Je ne m'attarderai donc pas ici sur ce que tout le monde s'évertue à dire : épopée difficile, exigeante, tour à tour gratifiante et frustrante, avec des choix de game design qui m'ont semblé souvent géniaux, parfois inadéquats. Mais ce n'est pas ce dont je souhaite parler ici car, finalement, quelques heures après avoir rencontré le Roi Allant, je commence déjà à oublier tout cela. Ce que je retiens de Demon's Souls est en réalité tout autre.


Tout part d'une banale quête pour vaincre le mal. Un château, des remparts, une prison, des montagnes minières. J'aime abattre mes ennemis un par un et progresser dans la souffrance, mais rien ne me transcende alors. C'est petit à petit, âme après âme, démon après démon, que la chose s'est formée.


Et alors qu'on gagne en pouvoir, mettant à bas les engeances se dressant sur notre chemin et récoltant leurs âmes, l'histoire du Royaume se dessine. On rencontre ses survivants, avec lesquels on sympathise en quelques phrases à peine, finalement unis par bien plus que des mots. On s'entraide ou se trahit. On vit cette épopée ensemble le temps d'un combat, puis chacun repart de son côté, libre de fuir ou de mourir.


La sensation d'aventure est magistrale, implacable. D'une forteresse on ne peut plus classique, on finira par errer et se perdre dans des marais empoisonnés au level design de génie. Ayant choisi de faire le jeu entièrement seul, le sentiment de perdition était total. Et puis il y a ce stress, cette peur de la mort qui nous attend à chaque tournant. On est seul, perdu, fort mais impuissant, malin mais désespéré. Plus le temps passe, plus l'on se sent puissant, et - paradoxalement - plus nos certitudes s'ébranlent.


Pourquoi suis-je ici ? Que suis-je venu y chercher ? La gloire ou le pouvoir ? La connaissance ou bien la délivrance ?


Finalement, plus l'on progresse dans l'aventure, plus l'on se sent dépassé, écrasé. Des rois déchus, un ancien Dieu maléfique et toute une lignée corrompue. Ceux qui disent qu'il n'y a pas de scénario dans Demon's Souls ont peut-être raison car, finalement, le scénario est le script que suit le joueur, non ? Or, dans Demon's Souls, le joueur ne suit aucun script ; c'est le script qui suit le joueur. En revanche, ceux qui affirment qu'il n'y a pas d'histoire se trompent tout à fait.

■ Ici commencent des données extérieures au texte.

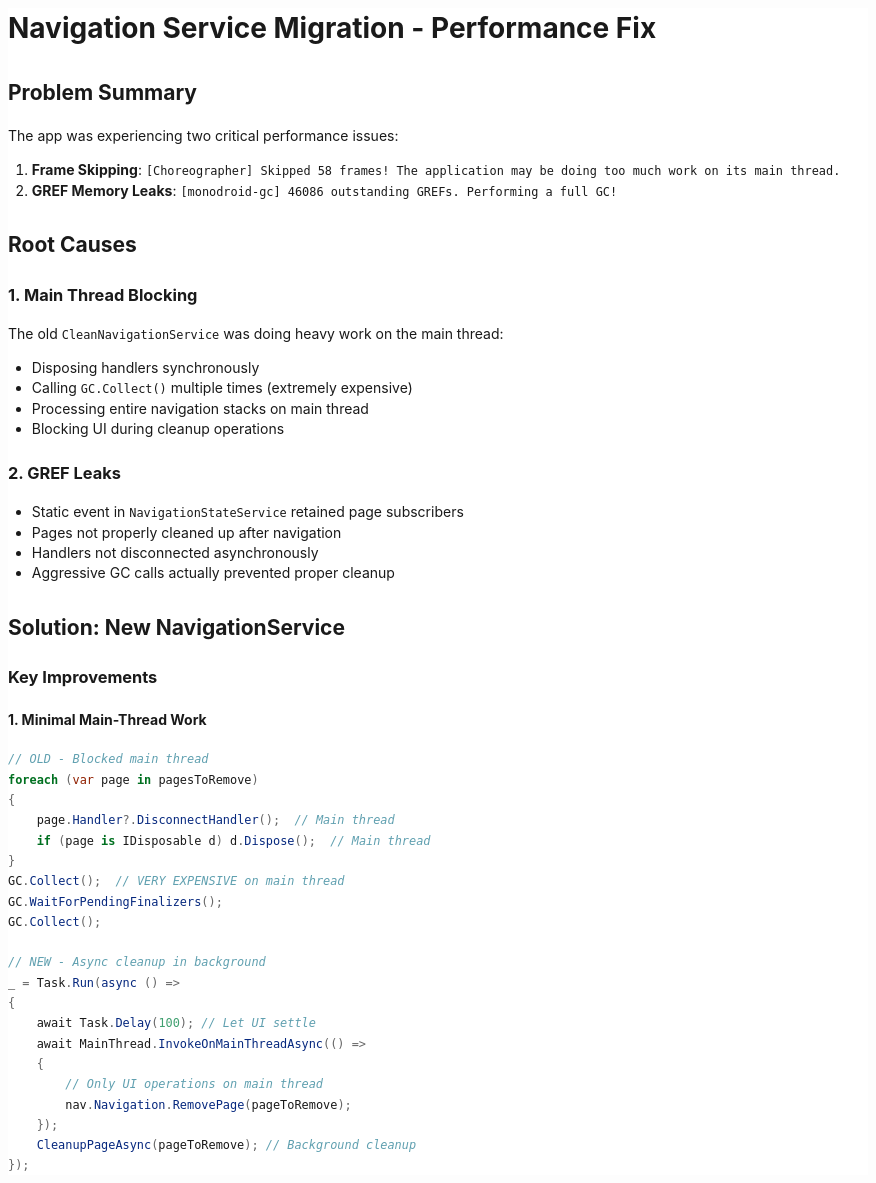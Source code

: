 # Navigation Service Migration - Performance Fix

## Problem Summary
The app was experiencing two critical performance issues:
1. **Frame Skipping**: `[Choreographer] Skipped 58 frames! The application may be doing too much work on its main thread.`
2. **GREF Memory Leaks**: `[monodroid-gc] 46086 outstanding GREFs. Performing a full GC!`

## Root Causes

### 1. Main Thread Blocking
The old `CleanNavigationService` was doing heavy work on the main thread:
- Disposing handlers synchronously
- Calling `GC.Collect()` multiple times (extremely expensive)
- Processing entire navigation stacks on main thread
- Blocking UI during cleanup operations

### 2. GREF Leaks
- Static event in `NavigationStateService` retained page subscribers
- Pages not properly cleaned up after navigation
- Handlers not disconnected asynchronously
- Aggressive GC calls actually prevented proper cleanup

## Solution: New NavigationService

### Key Improvements

#### 1. Minimal Main-Thread Work
```csharp
// OLD - Blocked main thread
foreach (var page in pagesToRemove)
{
    page.Handler?.DisconnectHandler();  // Main thread
    if (page is IDisposable d) d.Dispose();  // Main thread
}
GC.Collect();  // VERY EXPENSIVE on main thread
GC.WaitForPendingFinalizers();
GC.Collect();

// NEW - Async cleanup in background
_ = Task.Run(async () =>
{
    await Task.Delay(100); // Let UI settle
    await MainThread.InvokeOnMainThreadAsync(() =>
    {
        // Only UI operations on main thread
        nav.Navigation.RemovePage(pageToRemove);
    });
    CleanupPageAsync(pageToRemove); // Background cleanup
});
```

Demon's Souls, tel que je l'ai vécu, c'est l'histoire d'un Royaume, le Royaume de Bolétaria. Il possède ses héros et ses démons, ses mythes et légendes que l'on se murmure au coin d'une échoppe encrassée ou bien assis sur un escalier du Nexus. Êtes-vous assez fou pour penser pouvoir changer cette histoire à vous tout seul ?

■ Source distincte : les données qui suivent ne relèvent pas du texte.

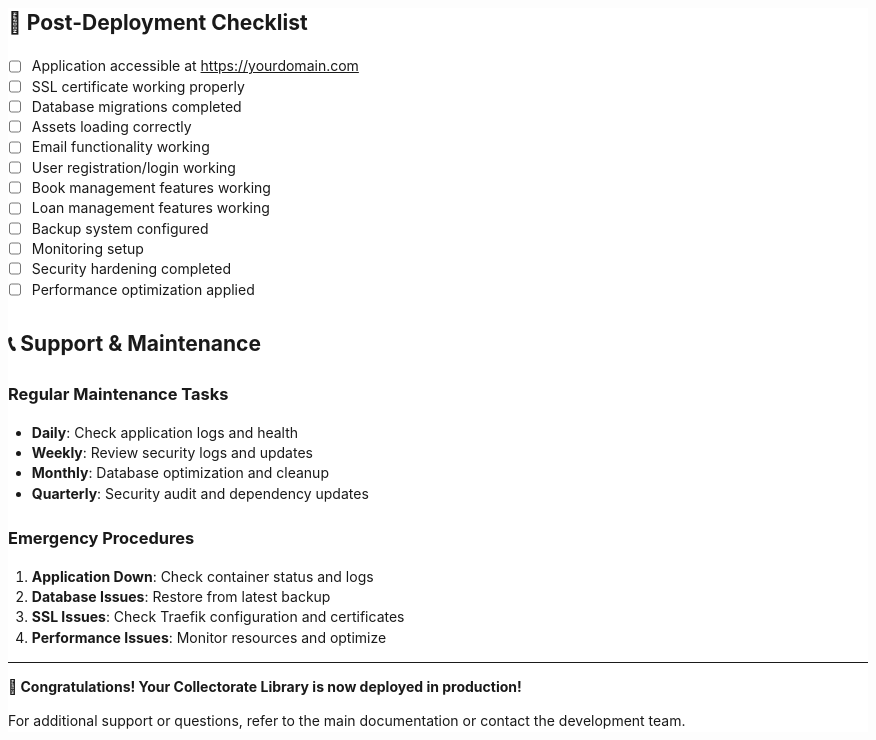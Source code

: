 ## 🎯 Post-Deployment Checklist

- [ ] Application accessible at https://yourdomain.com
- [ ] SSL certificate working properly
- [ ] Database migrations completed
- [ ] Assets loading correctly
- [ ] Email functionality working
- [ ] User registration/login working
- [ ] Book management features working
- [ ] Loan management features working
- [ ] Backup system configured
- [ ] Monitoring setup
- [ ] Security hardening completed
- [ ] Performance optimization applied

## 📞 Support & Maintenance

### Regular Maintenance Tasks
- **Daily**: Check application logs and health
- **Weekly**: Review security logs and updates
- **Monthly**: Database optimization and cleanup
- **Quarterly**: Security audit and dependency updates

### Emergency Procedures
1. **Application Down**: Check container status and logs
2. **Database Issues**: Restore from latest backup
3. **SSL Issues**: Check Traefik configuration and certificates
4. **Performance Issues**: Monitor resources and optimize

---

**🎉 Congratulations! Your Collectorate Library is now deployed in production!**

For additional support or questions, refer to the main documentation or contact the development team.
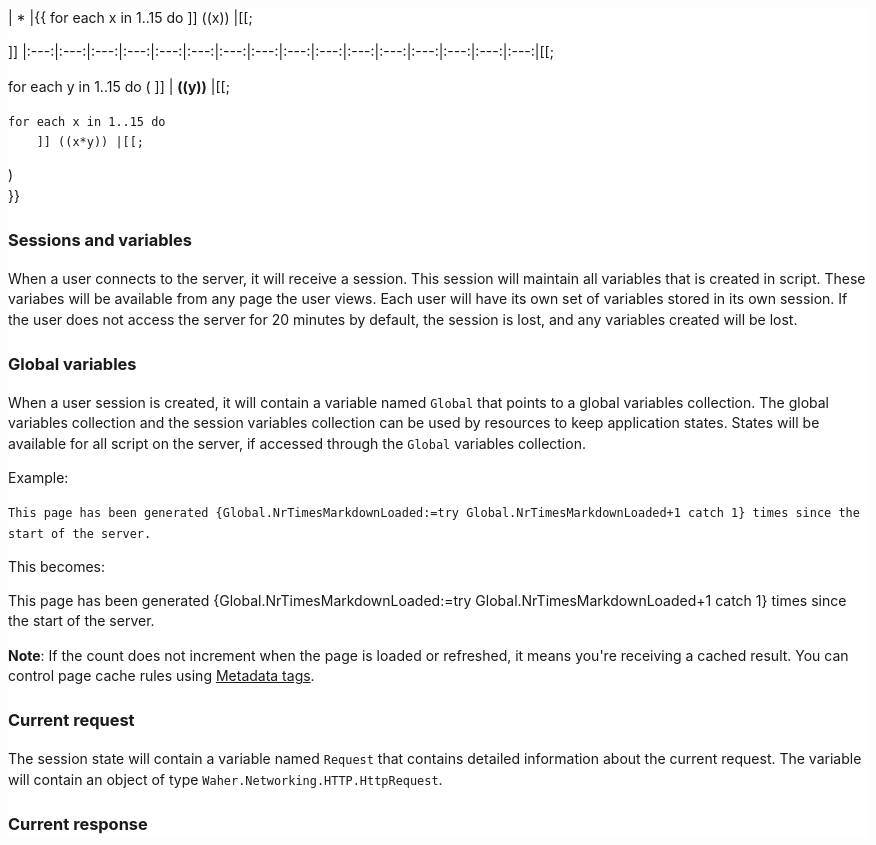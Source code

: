 | \* |{{
for each x in 1..15 do
	]] ((x)) |[[;

]]
|:---:|:---:|:---:|:---:|:---:|:---:|:---:|:---:|:---:|:---:|:---:|:---:|:---:|:---:|:---:|:---:|[[;

for each y in 1..15 do
(
	]]
| **((y))** |[[;

	for each x in 1..15 do
		]] ((x*y)) |[[;
)		
}}

### Sessions and variables

When a user connects to the server, it will receive a session. This session will maintain all variables that is created in script.
These variabes will be available from any page the user views. Each user will have its own set of variables stored in its own session.
If the user does not access the server for 20 minutes by default, the session is lost, and any variables created will be lost.

### Global variables

When a user session is created, it will contain a variable named `Global` that points to a global variables collection. The global variables
collection and the session variables collection can be used by resources to keep application states. States will be available 
for all script on the server, if accessed through the `Global` variables collection.

Example:

	This page has been generated {Global.NrTimesMarkdownLoaded:=try Global.NrTimesMarkdownLoaded+1 catch 1} times since the start of the server.

This becomes:

This page has been generated {Global.NrTimesMarkdownLoaded:=try Global.NrTimesMarkdownLoaded+1 catch 1} times since the start of the server.

**Note**: If the count does not increment when the page is loaded or refreshed, it means you're receiving a cached result. You can control
page cache rules using [Metadata tags](#metadata).

### Current request

The session state will contain a variable named `Request` that contains detailed information about the current request. The variable will
contain an object of type `Waher.Networking.HTTP.HttpRequest`.

### Current response
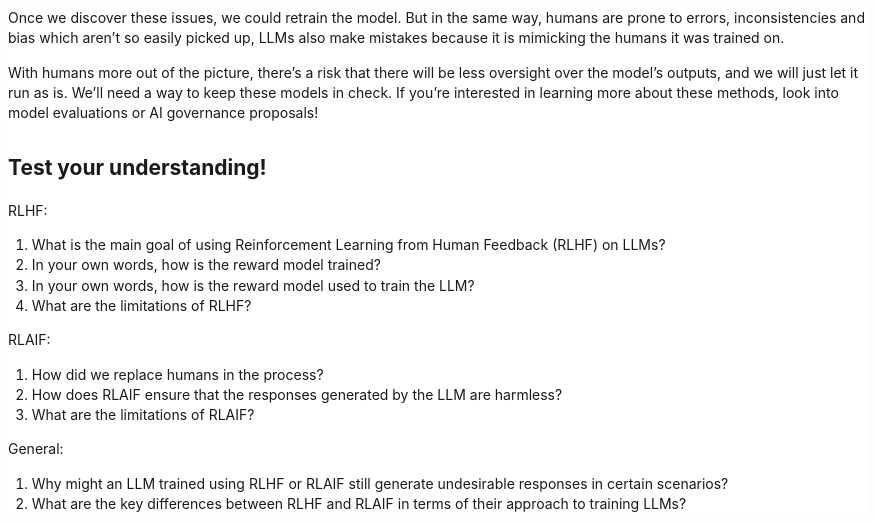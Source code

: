 Once we discover these issues, we could retrain the model. But in the same way, humans are prone to errors, inconsistencies and bias which aren’t so easily picked up, LLMs also make mistakes because it is mimicking the humans it was trained on.

With humans more out of the picture, there’s a risk that there will be less oversight over the model’s outputs, and we will just let it run as is. We’ll need a way to keep these models in check. If you’re interested in learning more about these methods, look into model evaluations or AI governance proposals!

</div>

## Test your understanding!

<div style="text-align: justify">

RLHF:
1. What is the main goal of using Reinforcement Learning from Human Feedback (RLHF) on LLMs?
2. In your own words, how is the reward model trained?
3. In your own words, how is the reward model used to train the LLM?
4. What are the limitations of RLHF?

RLAIF:
1. How did we replace humans in the process?
2. How does RLAIF ensure that the responses generated by the LLM are harmless?
3. What are the limitations of RLAIF?

General:
1. Why might an LLM trained using RLHF or RLAIF still generate undesirable responses in certain scenarios?
2. What are the key differences between RLHF and RLAIF in terms of their approach to training LLMs?

[^1]: Usually the output is any negative or positive number which later gets normalised into a probability distribution using a [*softmax function*](https://www.youtube.com/watch?v=wjZofJX0v4M&t=1342s), but for simplicity I’ve done the normalisation step!

[^2]: Technically, text gets broken down into tokens which are smaller parts than words and don’t always contain letters. Some non-intuitive examples of tokens: “-ing”, punctuation, “un-”.

</div>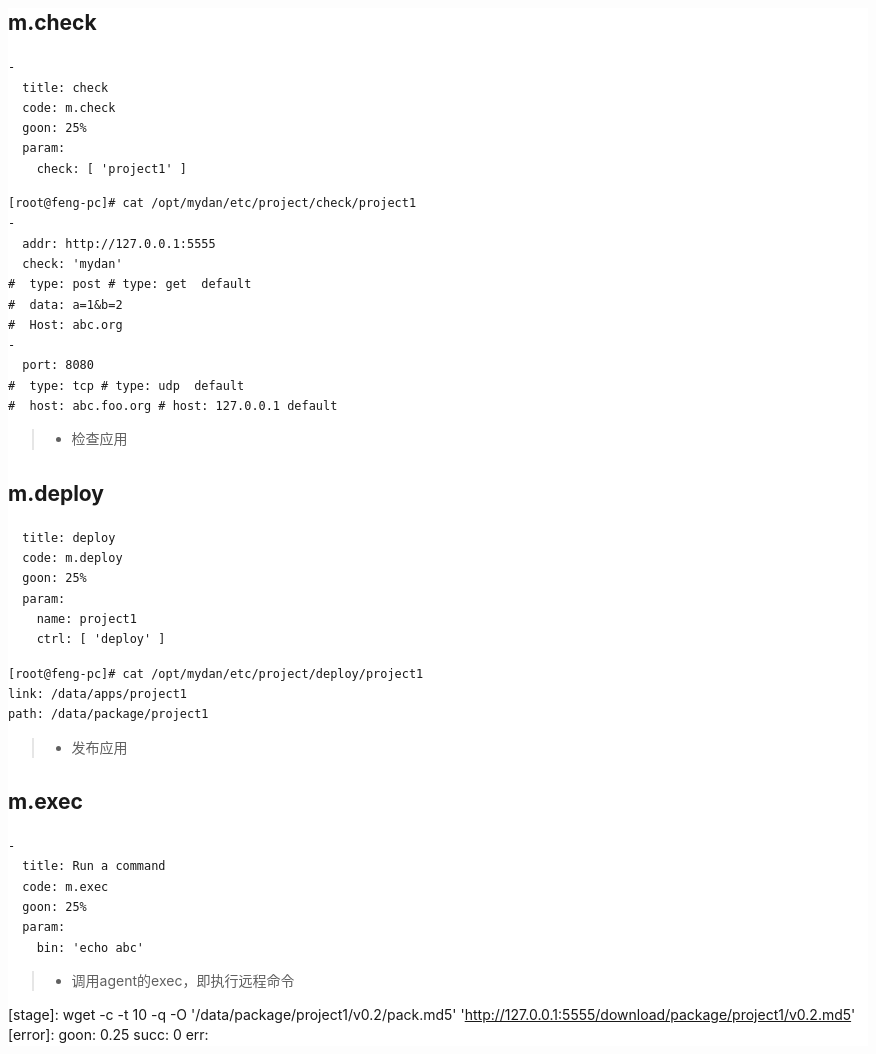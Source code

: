 ## m.check
```
-
  title: check
  code: m.check
  goon: 25%
  param:
    check: [ 'project1' ]
```
```
[root@feng-pc]# cat /opt/mydan/etc/project/check/project1
-
  addr: http://127.0.0.1:5555
  check: 'mydan'
#  type: post # type: get  default
#  data: a=1&b=2
#  Host: abc.org
-
  port: 8080
#  type: tcp # type: udp  default
#  host: abc.foo.org # host: 127.0.0.1 default
```
> * 检查应用

## m.deploy
```
  title: deploy
  code: m.deploy
  goon: 25%
  param:
    name: project1
    ctrl: [ 'deploy' ]
```
```
[root@feng-pc]# cat /opt/mydan/etc/project/deploy/project1
link: /data/apps/project1
path: /data/package/project1
```
> * 发布应用

## m.exec
```
-
  title: Run a command
  code: m.exec
  goon: 25%
  param:
    bin: 'echo abc'
```
> * 调用agent的exec，即执行远程命令


[1]: [127.0.0.1]
  [stage]: wget -c -t 10  -q -O '/data/package/project1/v0.2/pack.md5' 'http://127.0.0.1:5555/download/package/project1/v0.2.md5'
[error]: goon: 0.25 succ: 0 err:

Cet univers est vivant, et s'il vit par ses PNJ et par ses environnements, il vit aussi de par ses Boss. Certains trouvent que le jeu manque d'epicness. Et pourtant, peut-on vraiment faire combat plus épique que l'affrontement contre le Roi des Tempêtes ? Pas de mise en scène à la God of War pour sûr, pas d'explosions ni de combos ravageurs. Simplement une idée, une seule. Une idée qui s'ancre dans les légendes Bolétariennes. Et alors qu'une pluie de lances s'abat sur vous, que feriez-vous si la légende n'avait pas existé, si vous n'y étiez pas tombé nez à nez avec, si vous ne vous en étiez pas emparé pour vaincre ? Car c'est en s'appropriant les légendes et leurs démons que, petit à petit, vous arriverez, ou non, à faire évoluer les choses.


Car Demon's Souls, c'est l'histoire d'un Royaume déchu et sans espoir, qu'on refaçonnera à notre échelle, jour après jour, selon nos actes. Vous pourrez abandonner devant la tâche, rentrer chez vous. Ou bien vous accrocher pour changer les choses, pour sculpter cet univers à votre image. Un univers qui ne cessera de vous rappeler qu'il n'en a que faire, de votre image. Et tout redeviendra poussière.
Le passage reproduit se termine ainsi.